=== What is being asked ===
Your answer must be a word-for-word copy of the data.

=== Input material ===
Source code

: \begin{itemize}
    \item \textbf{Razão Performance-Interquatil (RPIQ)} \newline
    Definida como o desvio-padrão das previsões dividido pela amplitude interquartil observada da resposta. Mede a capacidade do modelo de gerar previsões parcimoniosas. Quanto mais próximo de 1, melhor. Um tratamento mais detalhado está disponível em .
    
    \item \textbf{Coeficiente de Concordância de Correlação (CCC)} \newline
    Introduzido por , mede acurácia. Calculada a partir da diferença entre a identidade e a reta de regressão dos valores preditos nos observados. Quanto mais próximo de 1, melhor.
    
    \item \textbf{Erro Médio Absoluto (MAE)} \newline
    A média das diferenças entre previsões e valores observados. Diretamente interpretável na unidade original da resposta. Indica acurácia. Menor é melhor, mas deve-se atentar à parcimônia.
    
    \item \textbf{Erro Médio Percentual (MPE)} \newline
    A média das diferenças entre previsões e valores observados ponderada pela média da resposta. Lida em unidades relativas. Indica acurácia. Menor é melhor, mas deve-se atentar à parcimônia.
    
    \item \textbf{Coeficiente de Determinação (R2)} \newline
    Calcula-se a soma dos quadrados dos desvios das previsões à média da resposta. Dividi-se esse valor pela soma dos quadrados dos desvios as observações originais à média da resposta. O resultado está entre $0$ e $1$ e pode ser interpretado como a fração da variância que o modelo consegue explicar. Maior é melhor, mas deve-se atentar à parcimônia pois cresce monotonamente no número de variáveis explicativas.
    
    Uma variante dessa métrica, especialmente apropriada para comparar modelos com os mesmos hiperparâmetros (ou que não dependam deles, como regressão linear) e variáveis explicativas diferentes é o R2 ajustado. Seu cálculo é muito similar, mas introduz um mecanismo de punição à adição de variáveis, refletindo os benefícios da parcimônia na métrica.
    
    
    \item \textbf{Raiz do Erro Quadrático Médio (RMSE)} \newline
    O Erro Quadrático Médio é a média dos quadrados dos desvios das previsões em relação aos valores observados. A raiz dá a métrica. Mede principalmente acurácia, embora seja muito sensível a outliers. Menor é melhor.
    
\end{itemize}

=== Written solution ===
Source code

: \begin{itemize}
    \item \textbf{Razão Performance-Interquatil (RPIQ)} \newline
    Definida como o desvio-padrão das previsões dividido pela amplitude interquartil observada da resposta. Mede a capacidade do modelo de gerar previsões parcimoniosas. Quanto mais próximo de 1, melhor. Um tratamento mais detalhado está disponível em .
    
    \item \textbf{Coeficiente de Concordância de Correlação (CCC)} \newline
    Introduzido por , mede acurácia. Calculada a partir da diferença entre a identidade e a reta de regressão dos valores preditos nos observados. Quanto mais próximo de 1, melhor.
    
    \item \textbf{Erro Médio Absoluto (MAE)} \newline
    A média das diferenças entre previsões e valores observados. Diretamente interpretável na unidade original da resposta. Indica acurácia. Menor é melhor, mas deve-se atentar à parcimônia.
    
    \item \textbf{Erro Médio Percentual (MPE)} \newline
    A média das diferenças entre previsões e valores observados ponderada pela média da resposta. Lida em unidades relativas. Indica acurácia. Menor é melhor, mas deve-se atentar à parcimônia.
    
    \item \textbf{Coeficiente de Determinação (R2)} \newline
    Calcula-se a soma dos quadrados dos desvios das previsões à média da resposta. Dividi-se esse valor pela soma dos quadrados dos desvios as observações originais à média da resposta. O resultado está entre $0$ e $1$ e pode ser interpretado como a fração da variância que o modelo consegue explicar. Maior é melhor, mas deve-se atentar à parcimônia pois cresce monotonamente no número de variáveis explicativas.
    
    Uma variante dessa métrica, especialmente apropriada para comparar modelos com os mesmos hiperparâmetros (ou que não dependam deles, como regressão linear) e variáveis explicativas diferentes é o R2 ajustado. Seu cálculo é muito similar, mas introduz um mecanismo de punição à adição de variáveis, refletindo os benefícios da parcimônia na métrica.
    
    
    \item \textbf{Raiz do Erro Quadrático Médio (RMSE)} \newline
    O Erro Quadrático Médio é a média dos quadrados dos desvios das previsões em relação aos valores observados. A raiz dá a métrica. Mede principalmente acurácia, embora seja muito sensível a outliers. Menor é melhor.
    
\end{itemize}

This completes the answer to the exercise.